On March 24, 2022, the Central Bank of Ireland (Central Bank) announced that it imposed a reprimand and fine against investment firm BNY Mellon Fund Services (Ireland) DAC in the amount of €10,780,000 for 16 regulatory breaches related to the outsourcing of fund administration activities between July 2013 and December 2019. According to the Central Bank, the fine was imposed on March 22, 2022 pursuant to its Administrative Sanctions Procedure (ASP) in order to hold BNY DAC accountable for its repeated failure to act with “expediency, transparency and openness” after a Central Bank investigation identified systemic weaknesses that existed across its outsourcing framework.
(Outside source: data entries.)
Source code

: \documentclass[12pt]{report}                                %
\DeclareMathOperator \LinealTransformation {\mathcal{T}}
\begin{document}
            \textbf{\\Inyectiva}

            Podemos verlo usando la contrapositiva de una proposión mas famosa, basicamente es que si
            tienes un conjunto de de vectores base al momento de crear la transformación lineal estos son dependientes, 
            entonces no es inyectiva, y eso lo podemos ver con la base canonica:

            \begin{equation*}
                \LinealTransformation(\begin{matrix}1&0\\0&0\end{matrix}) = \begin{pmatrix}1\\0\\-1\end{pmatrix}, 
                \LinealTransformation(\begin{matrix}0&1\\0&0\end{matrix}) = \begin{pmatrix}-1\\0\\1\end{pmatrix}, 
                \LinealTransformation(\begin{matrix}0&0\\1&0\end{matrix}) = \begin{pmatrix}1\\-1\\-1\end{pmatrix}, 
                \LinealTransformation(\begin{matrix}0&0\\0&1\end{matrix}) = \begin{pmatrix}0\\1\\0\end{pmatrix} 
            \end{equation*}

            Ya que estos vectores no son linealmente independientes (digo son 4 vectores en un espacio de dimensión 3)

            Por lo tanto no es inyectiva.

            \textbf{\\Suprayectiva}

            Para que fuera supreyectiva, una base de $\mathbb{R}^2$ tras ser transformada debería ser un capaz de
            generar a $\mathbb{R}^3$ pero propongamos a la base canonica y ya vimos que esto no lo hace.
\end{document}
BNY DAC’s fine is reportedly the largest monetary penalty ever imposed upon a Fund Service Provider in Ireland – a fine that was even larger until the Central Bank reduced the amount by 30 percent in accordance with the settlement discount scheme provided for in the ASP.
The Central Bank reports that the BNY DAC admitted to 16 breaches of regulatory requirements contained in the Prudential Handbook for Investment Firms; Annex II of Chapter 5 of the AIF Rulebook; and Central Bank (Supervision and Enforcement) Act 2013 (Section 48(1)) (Investment Firms) Regulations 2017 – breaches that range in duration from 26 days to 6 years. While a majority of the breaches involved BNY DAC’s failure to implement an adequate outsourcing governance program and comply with related regulatory obligations, the Central Bank later discovered after its investigation was complete that BNY DAC had provided it with inaccurate and misleading information in an effort to minimize the seriousness and the extent of the breaches it reported.
According to Seana Cunningham, the Central Bank’s Director of Enforcement and Anti-Money Laundering, outsourcing is beneficial as long as firms properly manage these arrangements and their associated risks, and are transparent with regulators especially when failures have occurred. Cunningham explained that the Central Bank has increased its focus on outsourcing because “if [it] is not effectively managed, it has the potential to cause investor detriment and threaten the operational resilience of regulated firms and the Irish financial system.”